Become a better coach, teacher or facilitator

Ever Kata in Secret?

If you practice the Improvement Kata or the Coaching Kata in secret – or you did so in the past – we are interested to hear your story.

Why? We are learning about the obstacles learners and coaches face.  Where there is secret improvement, there are obstacles!

Here is link to a podcast I did with Gemba Academy on my interest in why people learn and practice the Improvement and Coaching Kata in secret – and what that means to me.

 

GA 312 | Practicing Kata in Secret with Tracy Defoe

 

 

Waiting to see what happens with Toyota Kata?
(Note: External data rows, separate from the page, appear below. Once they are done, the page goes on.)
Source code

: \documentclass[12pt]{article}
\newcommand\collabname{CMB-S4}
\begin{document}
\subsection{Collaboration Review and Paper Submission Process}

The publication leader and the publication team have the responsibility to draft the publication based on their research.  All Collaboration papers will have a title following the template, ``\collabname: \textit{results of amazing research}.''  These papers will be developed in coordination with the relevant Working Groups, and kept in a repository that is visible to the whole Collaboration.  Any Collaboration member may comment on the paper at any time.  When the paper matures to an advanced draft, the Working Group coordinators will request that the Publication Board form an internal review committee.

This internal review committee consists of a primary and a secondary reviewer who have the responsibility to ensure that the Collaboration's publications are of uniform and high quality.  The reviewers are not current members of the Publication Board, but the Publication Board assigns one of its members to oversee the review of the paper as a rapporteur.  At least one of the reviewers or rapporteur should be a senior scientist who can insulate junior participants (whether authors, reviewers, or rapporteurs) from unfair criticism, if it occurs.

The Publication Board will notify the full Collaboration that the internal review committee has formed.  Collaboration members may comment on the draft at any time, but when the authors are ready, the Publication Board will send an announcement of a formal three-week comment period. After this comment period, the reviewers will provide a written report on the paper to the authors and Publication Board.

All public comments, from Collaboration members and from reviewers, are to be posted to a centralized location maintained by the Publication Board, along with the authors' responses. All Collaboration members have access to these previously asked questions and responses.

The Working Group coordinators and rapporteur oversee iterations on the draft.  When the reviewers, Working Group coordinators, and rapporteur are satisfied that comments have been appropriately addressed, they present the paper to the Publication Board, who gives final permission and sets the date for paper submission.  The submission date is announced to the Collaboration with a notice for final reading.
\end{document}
Illuminated instructions for pedestrians at the pedestrian crossing at Oxford Circus, London

Waiting to see what happens with Toyota Kata?
Ask yourself why.

 Blog post by Tracy Defoe, TLFI The Learning Factor, student of the Kata

You may have noticed an increasing number of webinars, workshops and blog posts about Toyota KATA (TK) and wondered about it. Maybe you even bought Mike Rother’s 2010 book, Toyota KATA, read it and then went on doing what you were doing. I have talked to Canadian lean experts who say they’ve read the book multiple times and still not changed their practice a bit or even talked to people about TK. They just aren’t sure about it.  They aren’t ready.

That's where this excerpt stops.